Uitspraak 201902357/1/R2


Volledige tekst

201902357/1/R2.
Datum uitspraak: 22 juli 2020

AFDELING
BESTUURSRECHTSPRAAK

Uitspraak op het hoger beroep van:

[appellant], wonend te [woonplaats],

tegen de uitspraak van de rechtbank Oost-Brabant van 8 februari 2019 in zaak nr. 18/1192 in het geding tussen:

[appellant]

en

het college van burgemeester en wethouders van Gemert-Bakel.

Procesverloop

Bij besluit van 21 november 2016 heeft het college [appellant] onder oplegging van een last onder bestuursdwang gelast om de recreatiewoning, het afdak en de berging aan de [locatie] te Handel (hierna: het perceel) te verwijderen en verwijderd te houden.

Bij besluit van 3 april 2018 heeft het college het door [appellant] daartegen gemaakte bezwaar ongegrond verklaard.

Bij uitspraak van 8 februari 2019 heeft de rechtbank het door [appellant] daartegen ingestelde beroep ongegrond verklaard. Deze uitspraak is aangehecht.

Tegen deze uitspraak heeft [appellant] hoger beroep ingesteld.
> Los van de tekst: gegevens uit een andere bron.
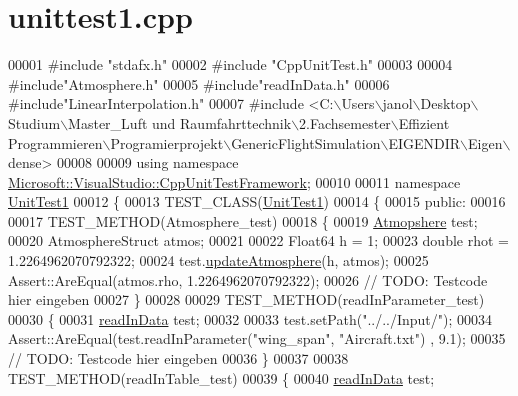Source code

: \hypertarget{unittest1_8cpp_source}{}\section{unittest1.\+cpp}
\label{unittest1_8cpp_source}

\begin{DoxyCode}
00001 \textcolor{preprocessor}{#include "stdafx.h"}
00002 \textcolor{preprocessor}{#include "CppUnitTest.h"}
00003 
00004 \textcolor{preprocessor}{#include"Atmosphere.h"}
00005 \textcolor{preprocessor}{#include"readInData.h"}
00006 \textcolor{preprocessor}{#include"LinearInterpolation.h"}
00007 \textcolor{preprocessor}{#include <C:\(\backslash\)Users\(\backslash\)janol\(\backslash\)Desktop\(\backslash\)Studium\(\backslash\)Master\_Luft und Raumfahrttechnik\(\backslash\)2.Fachsemester\(\backslash\)Effizient
       Programmieren\(\backslash\)Programierprojekt\(\backslash\)GenericFlightSimulation\(\backslash\)EIGENDIR\(\backslash\)Eigen\(\backslash\)dense>}
00008 
00009 \textcolor{keyword}{using namespace }\hyperlink{namespace_microsoft_1_1_visual_studio_1_1_cpp_unit_test_framework}{Microsoft::VisualStudio::CppUnitTestFramework};
00010 
00011 \textcolor{keyword}{namespace }\hyperlink{namespace_unit_test1}{UnitTest1}
00012 \{       
00013     TEST\_CLASS(\hyperlink{namespace_unit_test1}{UnitTest1})
00014     \{
00015     \textcolor{keyword}{public}:
00016         
00017         TEST\_METHOD(Atmosphere\_test)
00018         \{
00019             \hyperlink{group___atmosphere_class_atmopshere}{Atmopshere} test;
00020             AtmosphereStruct atmos;
00021             
00022             Float64 h = 1;
00023             \textcolor{keywordtype}{double} rhot = 1.2264962070792322;
00024             test.\hyperlink{group___atmosphere_a2bd97471d32725d6196ee6816ea36c99}{updateAtmosphere}(h, atmos);
00025             Assert::AreEqual(atmos.rho, 1.2264962070792322);
00026             \textcolor{comment}{// TODO: Testcode hier eingeben}
00027         \}
00028 
00029         TEST\_METHOD(readInParameter\_test)
00030         \{
00031             \hyperlink{classread_in_data}{readInData} test;
00032             
00033             test.setPath(\textcolor{stringliteral}{"../../Input/"});
00034             Assert::AreEqual(test.readInParameter(\textcolor{stringliteral}{"wing\_span"}, \textcolor{stringliteral}{"Aircraft.txt"}) , 9.1);
00035             \textcolor{comment}{// TODO: Testcode hier eingeben}
00036         \}
00037 
00038         TEST\_METHOD(readInTable\_test)
00039         \{
00040             \hyperlink{classread_in_data}{readInData} test;

\end{DoxyCode}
De Afdeling heeft partijen telefonisch gehoord op 9 juni 2020. Aan deze telefonische hoorzitting hebben [appellant], bijgestaan door mr. drs. F.K. van den Akker, advocaat te Eindhoven, en het college, vertegenwoordigd door mr. P. Fermont, deelgenomen.

Overwegingen

Inleiding

1.    [appellant] is eigenaar van de recreatiewoning op het perceel dat ligt op recreatiepark De Rooye Asch. Aan de recreatiewoning waarover de last onder bestuursdwang gaat, is een afdak gebouwd met daaronder een berging. De recreatiewoning heeft een totale oppervlakte van ongeveer 80 m2, het afdak is 35 m2 en de berging is 15,6 m2.

Bij besluit van 21 november 2016 heeft het college [appellant] onder oplegging van een last onder bestuursdwang gelast om de recreatiewoning, het afdak en de berging te verwijderen en verwijderd te houden, omdat sprake is van overtreding van de artikelen 2.1, eerste lid, onder a en c, en 2.3a, eerste lid, van de Wet algemene bepalingen omgevingsrecht (hierna: de Wabo).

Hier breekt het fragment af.